第7話:「過去のネック」/NO(money+love) —私らしい人生って?—

NO(money+love)

自分のことを自分で幸せにするためまずはなぜ保険に加入しなかったかの理由を探ることに。
理由にはある男性の存在がいて…
前回 第6話「シンプルなルール」

第7話「過去のネック」

「はじめまして。BC生命の山本心音と申します」

「桃夏さんの親戚の南山まりんです。訳あって居候してます」

朝活を始めてから4日目。
朝7時に山本さんは、やってきた。

「こんな早い時間に、ありがとう。メールで聞けば良いかなって思ったんだけど、まりんが直接会って聞いた方が良いって譲らなくて」

「いえいえ、私も直近の予定が埋まってしまっていたので、気にしないで下さい。むしろ、朝の時間を提案して下さって良かったです!しかも、中園さんからご連絡頂いただけで、とっても嬉しく思いました。やっぱり、メールや電話で間接的にお話しするのと直接お会いするのって全然違いますしね」

2年前と変わらない、茶髪のボブに、ほんのり内巻きパーマ。
きっと6時には家を出てきたであろう山本さんの見た目は、きちんと整っていた。

「早速なんですけど、今日は山本さんにお伺いしたいことがありまして…」

最近まりんがハマっているというカモミールティーの香りが部屋に漂う中、まりんが山本さんに向かって身を乗り出した。

「私に答えられることであれば、なんでも答えます」

キリッとした表情をした山本さんに、まりんは安心したような顔をした。

「単刀直入に聞いちゃうんですけど、2年前に桃夏さんが、山本さんの保険を断った理由って覚えていますか?」

山本さんは少しの間天井を見て考えると、「思い出しました!」とポンっと手を叩いた。

「彼氏さんが、保険に対して良いイメージがなかったようで、反対されてしまったと謝罪の電話を頂きました。もう少し、生活に余裕が出来てから、もう一度検討したいと…」

「まさかの彼氏ネック!」

山本さんの話しを遮って、まりんは少し大きな声を上げた。
そういえば、海斗は保険に月々のお金を支払うことに対して猛反対してきたなと、山本さんを前にして思い出した。
よく考えてみれば、私は海斗にとってお財布だった。
自分のお財布が違うところにも出資を始めるなんて、生活がかかっていた海斗の立場からしてみると、とんでもないことだったはずだ。
それが、将来的に自分自身に関わってくることだったとしても、私との将来なんて最初から考えていなかったのかも知れない。

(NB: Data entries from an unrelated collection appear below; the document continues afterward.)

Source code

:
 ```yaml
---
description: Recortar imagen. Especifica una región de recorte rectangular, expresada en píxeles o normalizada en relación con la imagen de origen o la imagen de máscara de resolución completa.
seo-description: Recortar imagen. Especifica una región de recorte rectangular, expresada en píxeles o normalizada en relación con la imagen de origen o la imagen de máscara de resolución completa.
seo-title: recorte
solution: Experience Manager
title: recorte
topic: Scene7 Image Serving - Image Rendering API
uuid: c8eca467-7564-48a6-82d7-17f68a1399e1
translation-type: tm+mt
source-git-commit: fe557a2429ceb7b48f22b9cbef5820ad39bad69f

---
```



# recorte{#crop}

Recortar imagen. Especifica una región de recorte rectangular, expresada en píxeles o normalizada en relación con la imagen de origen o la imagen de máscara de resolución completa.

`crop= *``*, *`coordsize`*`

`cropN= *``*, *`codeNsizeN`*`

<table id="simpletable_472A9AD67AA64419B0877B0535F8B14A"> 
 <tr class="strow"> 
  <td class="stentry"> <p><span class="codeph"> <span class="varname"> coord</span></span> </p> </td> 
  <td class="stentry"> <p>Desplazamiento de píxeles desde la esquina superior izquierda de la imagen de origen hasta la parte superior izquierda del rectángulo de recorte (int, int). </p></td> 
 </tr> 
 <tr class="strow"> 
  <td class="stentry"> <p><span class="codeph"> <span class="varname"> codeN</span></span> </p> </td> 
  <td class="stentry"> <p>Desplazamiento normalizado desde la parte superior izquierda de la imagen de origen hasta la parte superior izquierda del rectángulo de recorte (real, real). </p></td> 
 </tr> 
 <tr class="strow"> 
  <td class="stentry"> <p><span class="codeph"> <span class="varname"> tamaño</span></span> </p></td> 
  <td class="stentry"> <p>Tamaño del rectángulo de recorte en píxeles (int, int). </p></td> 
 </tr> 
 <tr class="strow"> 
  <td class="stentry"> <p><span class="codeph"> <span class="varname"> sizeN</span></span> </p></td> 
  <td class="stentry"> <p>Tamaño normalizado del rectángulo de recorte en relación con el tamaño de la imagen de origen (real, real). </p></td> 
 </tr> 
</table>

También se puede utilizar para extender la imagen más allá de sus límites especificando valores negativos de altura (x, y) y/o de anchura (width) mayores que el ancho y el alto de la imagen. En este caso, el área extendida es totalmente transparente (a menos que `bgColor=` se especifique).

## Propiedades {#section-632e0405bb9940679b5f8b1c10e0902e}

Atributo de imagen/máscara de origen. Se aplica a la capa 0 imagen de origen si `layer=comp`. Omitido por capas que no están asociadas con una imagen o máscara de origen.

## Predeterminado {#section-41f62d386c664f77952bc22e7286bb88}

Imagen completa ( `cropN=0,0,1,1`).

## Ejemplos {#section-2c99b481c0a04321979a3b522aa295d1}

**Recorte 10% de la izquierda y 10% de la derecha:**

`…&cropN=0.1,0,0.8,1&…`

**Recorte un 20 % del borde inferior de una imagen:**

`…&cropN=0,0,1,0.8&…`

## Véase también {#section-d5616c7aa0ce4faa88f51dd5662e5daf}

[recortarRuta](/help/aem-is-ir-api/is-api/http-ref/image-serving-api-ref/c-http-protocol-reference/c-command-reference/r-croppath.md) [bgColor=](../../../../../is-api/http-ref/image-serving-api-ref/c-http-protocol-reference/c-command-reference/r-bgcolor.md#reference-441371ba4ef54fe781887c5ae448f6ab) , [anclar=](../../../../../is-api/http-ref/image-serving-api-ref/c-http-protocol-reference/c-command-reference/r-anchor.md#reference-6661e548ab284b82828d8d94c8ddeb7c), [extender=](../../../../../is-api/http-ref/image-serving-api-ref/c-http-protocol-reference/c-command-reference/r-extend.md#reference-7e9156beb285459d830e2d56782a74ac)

「桃夏さん、この件に関しては後でゆっくり話し合いましょうね」

まりんは、にっこりとワザとらしく微笑んだ。
私が苦笑いを浮かべながら頷くと、山本さんは不思議そうな顔をしながら軽く微笑んだ。

「ちなみに、桃夏さんと山本さん2人で話した時は、桃夏さんはどんな反応だったんですか?」

山本さんは、鞄に入っていた資料を一部取り出して、机に広げた。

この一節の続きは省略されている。